DESCRIPTION OF THE TASK:
Say how many lines in the following entries include "environment", and add nothing else.

▬▬▬▬▬▬

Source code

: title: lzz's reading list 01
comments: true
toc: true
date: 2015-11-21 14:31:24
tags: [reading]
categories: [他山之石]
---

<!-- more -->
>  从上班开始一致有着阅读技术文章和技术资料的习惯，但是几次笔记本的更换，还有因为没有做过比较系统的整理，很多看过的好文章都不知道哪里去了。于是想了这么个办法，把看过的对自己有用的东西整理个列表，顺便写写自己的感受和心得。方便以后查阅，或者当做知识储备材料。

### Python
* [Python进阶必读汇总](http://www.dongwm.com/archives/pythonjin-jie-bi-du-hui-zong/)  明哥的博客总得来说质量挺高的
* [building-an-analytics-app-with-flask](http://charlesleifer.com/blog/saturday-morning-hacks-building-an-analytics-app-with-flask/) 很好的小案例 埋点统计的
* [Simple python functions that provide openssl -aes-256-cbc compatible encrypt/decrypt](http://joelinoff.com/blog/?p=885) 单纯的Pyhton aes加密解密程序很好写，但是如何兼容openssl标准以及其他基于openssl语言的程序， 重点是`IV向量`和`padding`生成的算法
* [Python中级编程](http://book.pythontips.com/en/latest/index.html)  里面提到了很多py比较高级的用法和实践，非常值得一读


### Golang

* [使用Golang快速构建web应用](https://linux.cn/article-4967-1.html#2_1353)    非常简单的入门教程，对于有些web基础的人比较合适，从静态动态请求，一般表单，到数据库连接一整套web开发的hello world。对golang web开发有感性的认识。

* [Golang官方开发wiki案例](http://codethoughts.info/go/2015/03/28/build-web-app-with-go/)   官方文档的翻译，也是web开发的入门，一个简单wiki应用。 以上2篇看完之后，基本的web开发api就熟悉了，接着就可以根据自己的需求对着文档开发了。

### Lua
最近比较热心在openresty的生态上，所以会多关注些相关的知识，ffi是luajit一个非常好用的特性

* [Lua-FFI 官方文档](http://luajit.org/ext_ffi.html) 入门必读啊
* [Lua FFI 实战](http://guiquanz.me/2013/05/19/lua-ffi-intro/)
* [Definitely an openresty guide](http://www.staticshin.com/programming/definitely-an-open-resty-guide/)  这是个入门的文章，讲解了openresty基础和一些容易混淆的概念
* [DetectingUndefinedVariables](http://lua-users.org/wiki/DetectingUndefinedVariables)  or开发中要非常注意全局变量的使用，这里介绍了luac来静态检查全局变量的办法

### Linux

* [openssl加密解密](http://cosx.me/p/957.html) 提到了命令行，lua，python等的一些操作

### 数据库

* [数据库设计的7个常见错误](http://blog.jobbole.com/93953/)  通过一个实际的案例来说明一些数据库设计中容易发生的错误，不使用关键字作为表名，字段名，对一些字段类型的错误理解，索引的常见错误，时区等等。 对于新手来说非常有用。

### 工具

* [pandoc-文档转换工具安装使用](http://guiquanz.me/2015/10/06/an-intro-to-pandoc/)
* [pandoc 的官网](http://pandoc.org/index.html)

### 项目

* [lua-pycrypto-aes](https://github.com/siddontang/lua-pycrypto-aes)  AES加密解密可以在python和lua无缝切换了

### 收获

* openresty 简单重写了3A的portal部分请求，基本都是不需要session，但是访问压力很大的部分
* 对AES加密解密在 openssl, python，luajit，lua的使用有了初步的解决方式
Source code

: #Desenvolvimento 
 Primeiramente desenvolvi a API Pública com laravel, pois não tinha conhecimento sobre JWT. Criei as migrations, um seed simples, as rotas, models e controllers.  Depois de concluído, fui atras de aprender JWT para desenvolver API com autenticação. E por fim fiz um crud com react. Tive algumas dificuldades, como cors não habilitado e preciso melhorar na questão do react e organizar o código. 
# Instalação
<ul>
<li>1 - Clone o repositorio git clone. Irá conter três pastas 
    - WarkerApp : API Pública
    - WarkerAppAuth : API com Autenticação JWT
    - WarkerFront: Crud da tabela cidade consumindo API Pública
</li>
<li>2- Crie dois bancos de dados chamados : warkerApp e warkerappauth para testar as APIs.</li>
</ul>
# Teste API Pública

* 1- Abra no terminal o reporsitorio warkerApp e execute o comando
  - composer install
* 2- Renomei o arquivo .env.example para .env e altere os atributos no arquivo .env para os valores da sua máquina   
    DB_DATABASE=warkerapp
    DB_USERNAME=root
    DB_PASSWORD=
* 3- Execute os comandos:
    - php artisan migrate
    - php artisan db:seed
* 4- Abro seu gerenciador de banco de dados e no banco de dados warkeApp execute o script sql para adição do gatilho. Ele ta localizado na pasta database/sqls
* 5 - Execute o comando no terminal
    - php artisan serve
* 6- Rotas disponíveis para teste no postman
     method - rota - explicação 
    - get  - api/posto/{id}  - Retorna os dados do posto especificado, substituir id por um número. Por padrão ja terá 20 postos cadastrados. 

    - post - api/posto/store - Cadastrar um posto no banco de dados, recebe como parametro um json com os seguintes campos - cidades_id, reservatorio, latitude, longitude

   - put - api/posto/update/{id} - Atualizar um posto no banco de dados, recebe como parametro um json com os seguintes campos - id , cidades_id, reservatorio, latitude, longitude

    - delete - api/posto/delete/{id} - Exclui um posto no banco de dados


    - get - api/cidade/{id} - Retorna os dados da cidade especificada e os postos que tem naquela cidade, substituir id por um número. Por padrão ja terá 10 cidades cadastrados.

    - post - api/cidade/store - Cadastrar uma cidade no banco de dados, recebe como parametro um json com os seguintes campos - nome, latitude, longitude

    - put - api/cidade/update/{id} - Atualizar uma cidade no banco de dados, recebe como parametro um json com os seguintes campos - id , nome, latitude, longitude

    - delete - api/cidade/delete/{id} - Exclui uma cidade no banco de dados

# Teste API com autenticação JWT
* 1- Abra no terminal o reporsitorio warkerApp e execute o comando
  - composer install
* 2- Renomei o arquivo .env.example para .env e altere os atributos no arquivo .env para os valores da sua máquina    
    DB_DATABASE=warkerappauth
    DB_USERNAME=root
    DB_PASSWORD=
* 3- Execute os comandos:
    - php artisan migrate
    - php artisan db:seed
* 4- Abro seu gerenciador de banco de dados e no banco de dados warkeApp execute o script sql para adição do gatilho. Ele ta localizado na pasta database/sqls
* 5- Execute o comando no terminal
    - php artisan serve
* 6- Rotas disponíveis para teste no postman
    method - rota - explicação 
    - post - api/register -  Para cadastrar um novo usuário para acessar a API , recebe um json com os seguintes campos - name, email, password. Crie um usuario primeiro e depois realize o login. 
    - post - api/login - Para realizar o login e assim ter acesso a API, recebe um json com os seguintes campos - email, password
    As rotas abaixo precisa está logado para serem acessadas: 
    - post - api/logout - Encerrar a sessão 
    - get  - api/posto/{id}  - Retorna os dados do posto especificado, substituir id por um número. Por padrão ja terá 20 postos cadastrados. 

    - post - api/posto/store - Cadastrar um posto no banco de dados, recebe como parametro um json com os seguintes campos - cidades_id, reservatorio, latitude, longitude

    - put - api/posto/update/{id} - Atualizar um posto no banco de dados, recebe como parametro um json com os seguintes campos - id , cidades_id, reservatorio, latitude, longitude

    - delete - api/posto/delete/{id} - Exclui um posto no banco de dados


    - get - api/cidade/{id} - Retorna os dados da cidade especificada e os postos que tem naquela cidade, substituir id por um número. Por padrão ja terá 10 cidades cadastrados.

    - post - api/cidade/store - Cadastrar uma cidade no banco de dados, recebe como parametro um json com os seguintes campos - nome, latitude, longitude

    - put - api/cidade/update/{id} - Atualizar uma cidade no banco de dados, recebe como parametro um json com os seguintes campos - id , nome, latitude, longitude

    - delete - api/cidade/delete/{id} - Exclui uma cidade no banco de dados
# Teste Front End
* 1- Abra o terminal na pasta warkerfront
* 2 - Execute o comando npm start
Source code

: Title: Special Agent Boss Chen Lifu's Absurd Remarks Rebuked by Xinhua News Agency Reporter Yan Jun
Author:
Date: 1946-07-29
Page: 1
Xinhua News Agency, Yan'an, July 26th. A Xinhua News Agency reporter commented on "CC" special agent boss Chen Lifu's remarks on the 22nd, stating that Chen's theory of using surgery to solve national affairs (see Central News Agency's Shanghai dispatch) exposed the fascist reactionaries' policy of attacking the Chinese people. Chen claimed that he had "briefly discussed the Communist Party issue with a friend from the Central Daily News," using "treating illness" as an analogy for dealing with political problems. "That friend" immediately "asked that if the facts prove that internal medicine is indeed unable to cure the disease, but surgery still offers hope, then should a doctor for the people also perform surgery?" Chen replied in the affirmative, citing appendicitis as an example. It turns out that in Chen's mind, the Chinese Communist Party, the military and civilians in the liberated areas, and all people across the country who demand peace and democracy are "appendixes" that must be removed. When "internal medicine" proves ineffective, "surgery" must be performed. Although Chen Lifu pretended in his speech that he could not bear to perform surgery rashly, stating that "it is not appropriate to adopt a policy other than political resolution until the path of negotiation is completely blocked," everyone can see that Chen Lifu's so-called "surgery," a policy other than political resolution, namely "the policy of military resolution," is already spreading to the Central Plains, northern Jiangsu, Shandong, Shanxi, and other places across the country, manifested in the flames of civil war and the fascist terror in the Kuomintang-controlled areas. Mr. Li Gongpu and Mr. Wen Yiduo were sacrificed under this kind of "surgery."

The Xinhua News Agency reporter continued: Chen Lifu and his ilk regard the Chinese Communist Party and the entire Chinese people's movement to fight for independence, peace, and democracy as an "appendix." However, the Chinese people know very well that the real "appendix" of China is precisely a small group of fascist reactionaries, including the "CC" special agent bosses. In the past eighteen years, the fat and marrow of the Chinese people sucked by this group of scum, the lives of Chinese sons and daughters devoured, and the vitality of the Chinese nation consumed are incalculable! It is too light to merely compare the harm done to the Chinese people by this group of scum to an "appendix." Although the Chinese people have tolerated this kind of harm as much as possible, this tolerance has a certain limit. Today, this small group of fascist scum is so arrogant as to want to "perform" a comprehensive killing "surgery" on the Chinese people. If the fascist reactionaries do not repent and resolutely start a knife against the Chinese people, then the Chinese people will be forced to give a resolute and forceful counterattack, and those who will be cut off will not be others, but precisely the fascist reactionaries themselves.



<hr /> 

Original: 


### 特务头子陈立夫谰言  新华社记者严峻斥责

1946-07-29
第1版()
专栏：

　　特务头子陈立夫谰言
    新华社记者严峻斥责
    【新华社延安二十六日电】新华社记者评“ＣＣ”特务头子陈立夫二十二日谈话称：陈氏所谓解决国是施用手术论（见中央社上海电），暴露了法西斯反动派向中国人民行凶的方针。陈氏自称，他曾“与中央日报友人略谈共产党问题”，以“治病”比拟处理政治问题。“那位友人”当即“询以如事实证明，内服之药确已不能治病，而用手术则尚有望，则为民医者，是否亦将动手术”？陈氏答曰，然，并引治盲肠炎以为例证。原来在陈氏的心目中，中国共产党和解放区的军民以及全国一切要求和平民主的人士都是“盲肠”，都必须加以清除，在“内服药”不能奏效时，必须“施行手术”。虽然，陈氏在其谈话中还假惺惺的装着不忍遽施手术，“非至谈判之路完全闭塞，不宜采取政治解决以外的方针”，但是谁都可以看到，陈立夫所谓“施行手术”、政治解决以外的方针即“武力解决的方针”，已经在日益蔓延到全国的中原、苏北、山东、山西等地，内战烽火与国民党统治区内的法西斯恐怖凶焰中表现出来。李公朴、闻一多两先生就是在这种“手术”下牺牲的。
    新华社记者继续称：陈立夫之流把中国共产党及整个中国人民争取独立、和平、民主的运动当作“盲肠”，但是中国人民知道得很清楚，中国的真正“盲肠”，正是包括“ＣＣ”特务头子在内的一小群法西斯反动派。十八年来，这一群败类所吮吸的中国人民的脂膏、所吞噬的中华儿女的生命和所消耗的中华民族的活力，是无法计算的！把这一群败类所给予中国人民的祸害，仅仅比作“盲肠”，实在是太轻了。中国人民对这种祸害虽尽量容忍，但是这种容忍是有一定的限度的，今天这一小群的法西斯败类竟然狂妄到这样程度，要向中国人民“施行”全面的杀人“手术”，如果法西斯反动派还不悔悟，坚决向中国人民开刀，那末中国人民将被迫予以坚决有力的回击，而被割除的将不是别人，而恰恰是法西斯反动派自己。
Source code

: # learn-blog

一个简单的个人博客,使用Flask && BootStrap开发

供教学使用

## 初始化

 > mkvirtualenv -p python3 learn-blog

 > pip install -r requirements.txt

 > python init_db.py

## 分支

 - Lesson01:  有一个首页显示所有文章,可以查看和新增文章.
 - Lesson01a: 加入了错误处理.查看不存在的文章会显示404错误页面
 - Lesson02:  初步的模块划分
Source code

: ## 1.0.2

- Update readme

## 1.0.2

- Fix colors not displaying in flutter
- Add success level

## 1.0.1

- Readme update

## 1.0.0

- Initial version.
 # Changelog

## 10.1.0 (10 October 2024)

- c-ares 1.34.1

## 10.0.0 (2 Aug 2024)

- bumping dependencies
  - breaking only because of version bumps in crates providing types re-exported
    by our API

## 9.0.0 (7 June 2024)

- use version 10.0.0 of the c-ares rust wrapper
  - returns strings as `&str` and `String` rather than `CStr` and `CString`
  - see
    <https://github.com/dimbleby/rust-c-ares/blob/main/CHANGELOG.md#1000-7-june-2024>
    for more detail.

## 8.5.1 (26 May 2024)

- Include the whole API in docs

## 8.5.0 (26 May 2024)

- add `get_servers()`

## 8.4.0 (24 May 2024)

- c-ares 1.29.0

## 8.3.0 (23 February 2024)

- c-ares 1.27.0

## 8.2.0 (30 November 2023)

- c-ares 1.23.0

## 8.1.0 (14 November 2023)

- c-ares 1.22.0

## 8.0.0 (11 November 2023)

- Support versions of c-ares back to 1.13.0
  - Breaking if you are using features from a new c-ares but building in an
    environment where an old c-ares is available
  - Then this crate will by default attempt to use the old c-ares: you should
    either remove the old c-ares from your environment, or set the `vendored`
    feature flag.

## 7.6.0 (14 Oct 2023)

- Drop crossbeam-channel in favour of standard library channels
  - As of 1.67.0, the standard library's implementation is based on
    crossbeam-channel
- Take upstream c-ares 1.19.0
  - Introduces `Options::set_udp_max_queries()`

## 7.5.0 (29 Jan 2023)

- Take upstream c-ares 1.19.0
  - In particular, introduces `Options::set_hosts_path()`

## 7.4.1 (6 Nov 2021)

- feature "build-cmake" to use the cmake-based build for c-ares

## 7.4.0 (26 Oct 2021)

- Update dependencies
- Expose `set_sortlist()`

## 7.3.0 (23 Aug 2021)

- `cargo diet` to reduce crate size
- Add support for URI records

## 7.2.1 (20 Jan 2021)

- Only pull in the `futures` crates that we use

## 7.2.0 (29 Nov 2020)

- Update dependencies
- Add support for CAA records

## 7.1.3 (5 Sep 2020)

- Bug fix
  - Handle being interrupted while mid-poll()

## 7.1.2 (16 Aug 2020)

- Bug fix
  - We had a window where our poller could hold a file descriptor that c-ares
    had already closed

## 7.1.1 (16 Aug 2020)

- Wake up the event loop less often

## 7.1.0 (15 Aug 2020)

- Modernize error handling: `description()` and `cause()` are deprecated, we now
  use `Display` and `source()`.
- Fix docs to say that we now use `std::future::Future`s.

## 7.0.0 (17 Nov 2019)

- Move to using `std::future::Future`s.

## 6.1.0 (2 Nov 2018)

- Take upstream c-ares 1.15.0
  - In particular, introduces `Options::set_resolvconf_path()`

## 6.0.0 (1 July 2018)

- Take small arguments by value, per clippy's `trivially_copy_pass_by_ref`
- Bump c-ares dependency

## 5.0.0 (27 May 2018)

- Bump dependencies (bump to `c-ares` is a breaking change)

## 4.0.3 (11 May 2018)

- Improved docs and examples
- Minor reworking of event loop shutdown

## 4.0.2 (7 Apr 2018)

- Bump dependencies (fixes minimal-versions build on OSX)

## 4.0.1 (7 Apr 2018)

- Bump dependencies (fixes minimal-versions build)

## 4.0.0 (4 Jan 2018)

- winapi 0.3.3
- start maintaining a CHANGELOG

▬▬▬▬▬▬

SOLUTION:
2